◆ TASK STATEMENT:
Copy every line below precisely, leaving nothing out.

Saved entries
::::::

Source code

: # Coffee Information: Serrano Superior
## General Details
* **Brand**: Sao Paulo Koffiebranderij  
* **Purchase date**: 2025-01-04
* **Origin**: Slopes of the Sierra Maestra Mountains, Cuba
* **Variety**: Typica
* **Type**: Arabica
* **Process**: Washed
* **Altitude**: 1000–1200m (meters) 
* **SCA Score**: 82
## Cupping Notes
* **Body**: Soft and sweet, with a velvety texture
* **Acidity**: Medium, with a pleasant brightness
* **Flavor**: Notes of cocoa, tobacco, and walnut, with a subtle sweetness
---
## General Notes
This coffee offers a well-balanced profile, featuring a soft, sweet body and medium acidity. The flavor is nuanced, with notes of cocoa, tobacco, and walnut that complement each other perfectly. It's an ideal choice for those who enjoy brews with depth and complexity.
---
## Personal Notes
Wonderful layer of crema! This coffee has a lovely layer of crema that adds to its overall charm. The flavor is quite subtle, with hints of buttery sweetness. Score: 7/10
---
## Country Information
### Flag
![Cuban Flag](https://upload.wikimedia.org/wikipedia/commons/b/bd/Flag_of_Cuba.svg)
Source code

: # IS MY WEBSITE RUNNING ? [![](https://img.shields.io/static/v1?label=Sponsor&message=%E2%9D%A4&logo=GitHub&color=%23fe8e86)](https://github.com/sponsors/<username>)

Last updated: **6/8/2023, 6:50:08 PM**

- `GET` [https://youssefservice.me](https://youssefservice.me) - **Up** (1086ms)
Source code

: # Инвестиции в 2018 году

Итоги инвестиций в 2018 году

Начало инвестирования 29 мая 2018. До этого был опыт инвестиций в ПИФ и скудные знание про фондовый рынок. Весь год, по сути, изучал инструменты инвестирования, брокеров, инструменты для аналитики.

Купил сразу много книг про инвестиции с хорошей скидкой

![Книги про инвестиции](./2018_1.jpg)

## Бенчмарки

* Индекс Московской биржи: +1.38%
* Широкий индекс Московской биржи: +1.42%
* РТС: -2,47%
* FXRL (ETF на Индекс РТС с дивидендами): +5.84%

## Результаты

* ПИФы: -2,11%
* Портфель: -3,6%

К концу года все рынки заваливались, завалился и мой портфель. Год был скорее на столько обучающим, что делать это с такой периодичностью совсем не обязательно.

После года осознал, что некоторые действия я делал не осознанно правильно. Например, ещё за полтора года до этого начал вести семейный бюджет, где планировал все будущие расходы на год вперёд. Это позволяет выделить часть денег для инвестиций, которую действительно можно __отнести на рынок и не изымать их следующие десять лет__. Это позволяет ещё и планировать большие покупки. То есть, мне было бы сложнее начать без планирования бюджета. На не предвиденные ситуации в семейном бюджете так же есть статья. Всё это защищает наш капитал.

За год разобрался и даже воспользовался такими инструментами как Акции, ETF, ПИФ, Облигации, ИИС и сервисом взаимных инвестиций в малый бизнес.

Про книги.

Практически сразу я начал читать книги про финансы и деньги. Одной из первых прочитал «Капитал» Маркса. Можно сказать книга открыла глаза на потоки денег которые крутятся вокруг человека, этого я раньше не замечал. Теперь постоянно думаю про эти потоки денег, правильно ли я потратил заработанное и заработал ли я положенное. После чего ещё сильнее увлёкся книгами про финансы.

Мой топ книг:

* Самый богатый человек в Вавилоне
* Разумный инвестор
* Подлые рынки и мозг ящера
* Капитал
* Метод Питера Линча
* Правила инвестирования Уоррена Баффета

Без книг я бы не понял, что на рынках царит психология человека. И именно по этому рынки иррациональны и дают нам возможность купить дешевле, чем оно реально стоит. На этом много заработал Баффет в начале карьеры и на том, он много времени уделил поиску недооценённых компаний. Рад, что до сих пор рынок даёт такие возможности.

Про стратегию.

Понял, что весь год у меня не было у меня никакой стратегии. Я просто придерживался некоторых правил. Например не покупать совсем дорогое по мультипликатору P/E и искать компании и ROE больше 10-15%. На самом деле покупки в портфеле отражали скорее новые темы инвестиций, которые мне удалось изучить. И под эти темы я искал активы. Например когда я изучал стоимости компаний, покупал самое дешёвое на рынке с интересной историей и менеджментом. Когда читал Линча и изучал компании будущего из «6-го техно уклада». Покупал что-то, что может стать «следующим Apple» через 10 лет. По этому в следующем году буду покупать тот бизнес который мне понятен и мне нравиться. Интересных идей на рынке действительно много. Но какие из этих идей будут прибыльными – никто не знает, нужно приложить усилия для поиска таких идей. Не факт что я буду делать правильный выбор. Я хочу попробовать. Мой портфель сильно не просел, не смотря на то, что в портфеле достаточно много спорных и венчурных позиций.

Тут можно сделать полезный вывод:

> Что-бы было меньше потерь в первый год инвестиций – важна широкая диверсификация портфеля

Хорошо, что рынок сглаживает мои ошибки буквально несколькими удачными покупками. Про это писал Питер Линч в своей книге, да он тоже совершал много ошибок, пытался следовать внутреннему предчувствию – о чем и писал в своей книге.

::::::

◆ OUTPUT OF THE EXERCISE:
Source code

: # Coffee Information: Serrano Superior
## General Details
* **Brand**: Sao Paulo Koffiebranderij  
* **Purchase date**: 2025-01-04
* **Origin**: Slopes of the Sierra Maestra Mountains, Cuba
* **Variety**: Typica
* **Type**: Arabica
* **Process**: Washed
* **Altitude**: 1000–1200m (meters) 
* **SCA Score**: 82
## Cupping Notes
* **Body**: Soft and sweet, with a velvety texture
* **Acidity**: Medium, with a pleasant brightness
* **Flavor**: Notes of cocoa, tobacco, and walnut, with a subtle sweetness
---
## General Notes
This coffee offers a well-balanced profile, featuring a soft, sweet body and medium acidity. The flavor is nuanced, with notes of cocoa, tobacco, and walnut that complement each other perfectly. It's an ideal choice for those who enjoy brews with depth and complexity.
---
## Personal Notes
Wonderful layer of crema! This coffee has a lovely layer of crema that adds to its overall charm. The flavor is quite subtle, with hints of buttery sweetness. Score: 7/10
---
## Country Information
### Flag
![Cuban Flag](https://upload.wikimedia.org/wikipedia/commons/b/bd/Flag_of_Cuba.svg)
Source code

: # IS MY WEBSITE RUNNING ? [![](https://img.shields.io/static/v1?label=Sponsor&message=%E2%9D%A4&logo=GitHub&color=%23fe8e86)](https://github.com/sponsors/<username>)

Last updated: **6/8/2023, 6:50:08 PM**

- `GET` [https://youssefservice.me](https://youssefservice.me) - **Up** (1086ms)
Source code

: # Инвестиции в 2018 году

Итоги инвестиций в 2018 году

Начало инвестирования 29 мая 2018. До этого был опыт инвестиций в ПИФ и скудные знание про фондовый рынок. Весь год, по сути, изучал инструменты инвестирования, брокеров, инструменты для аналитики.

Купил сразу много книг про инвестиции с хорошей скидкой

![Книги про инвестиции](./2018_1.jpg)

## Бенчмарки

* Индекс Московской биржи: +1.38%
* Широкий индекс Московской биржи: +1.42%
* РТС: -2,47%
* FXRL (ETF на Индекс РТС с дивидендами): +5.84%

## Результаты

* ПИФы: -2,11%
* Портфель: -3,6%

К концу года все рынки заваливались, завалился и мой портфель. Год был скорее на столько обучающим, что делать это с такой периодичностью совсем не обязательно.

После года осознал, что некоторые действия я делал не осознанно правильно. Например, ещё за полтора года до этого начал вести семейный бюджет, где планировал все будущие расходы на год вперёд. Это позволяет выделить часть денег для инвестиций, которую действительно можно __отнести на рынок и не изымать их следующие десять лет__. Это позволяет ещё и планировать большие покупки. То есть, мне было бы сложнее начать без планирования бюджета. На не предвиденные ситуации в семейном бюджете так же есть статья. Всё это защищает наш капитал.

За год разобрался и даже воспользовался такими инструментами как Акции, ETF, ПИФ, Облигации, ИИС и сервисом взаимных инвестиций в малый бизнес.

Про книги.

Практически сразу я начал читать книги про финансы и деньги. Одной из первых прочитал «Капитал» Маркса. Можно сказать книга открыла глаза на потоки денег которые крутятся вокруг человека, этого я раньше не замечал. Теперь постоянно думаю про эти потоки денег, правильно ли я потратил заработанное и заработал ли я положенное. После чего ещё сильнее увлёкся книгами про финансы.

Мой топ книг:

* Самый богатый человек в Вавилоне
* Разумный инвестор
* Подлые рынки и мозг ящера
* Капитал
* Метод Питера Линча
* Правила инвестирования Уоррена Баффета

Без книг я бы не понял, что на рынках царит психология человека. И именно по этому рынки иррациональны и дают нам возможность купить дешевле, чем оно реально стоит. На этом много заработал Баффет в начале карьеры и на том, он много времени уделил поиску недооценённых компаний. Рад, что до сих пор рынок даёт такие возможности.

Про стратегию.

Понял, что весь год у меня не было у меня никакой стратегии. Я просто придерживался некоторых правил. Например не покупать совсем дорогое по мультипликатору P/E и искать компании и ROE больше 10-15%. На самом деле покупки в портфеле отражали скорее новые темы инвестиций, которые мне удалось изучить. И под эти темы я искал активы. Например когда я изучал стоимости компаний, покупал самое дешёвое на рынке с интересной историей и менеджментом. Когда читал Линча и изучал компании будущего из «6-го техно уклада». Покупал что-то, что может стать «следующим Apple» через 10 лет. По этому в следующем году буду покупать тот бизнес который мне понятен и мне нравиться. Интересных идей на рынке действительно много. Но какие из этих идей будут прибыльными – никто не знает, нужно приложить усилия для поиска таких идей. Не факт что я буду делать правильный выбор. Я хочу попробовать. Мой портфель сильно не просел, не смотря на то, что в портфеле достаточно много спорных и венчурных позиций.

Тут можно сделать полезный вывод:

> Что-бы было меньше потерь в первый год инвестиций – важна широкая диверсификация портфеля

Хорошо, что рынок сглаживает мои ошибки буквально несколькими удачными покупками. Про это писал Питер Линч в своей книге, да он тоже совершал много ошибок, пытался следовать внутреннему предчувствию – о чем и писал в своей книге.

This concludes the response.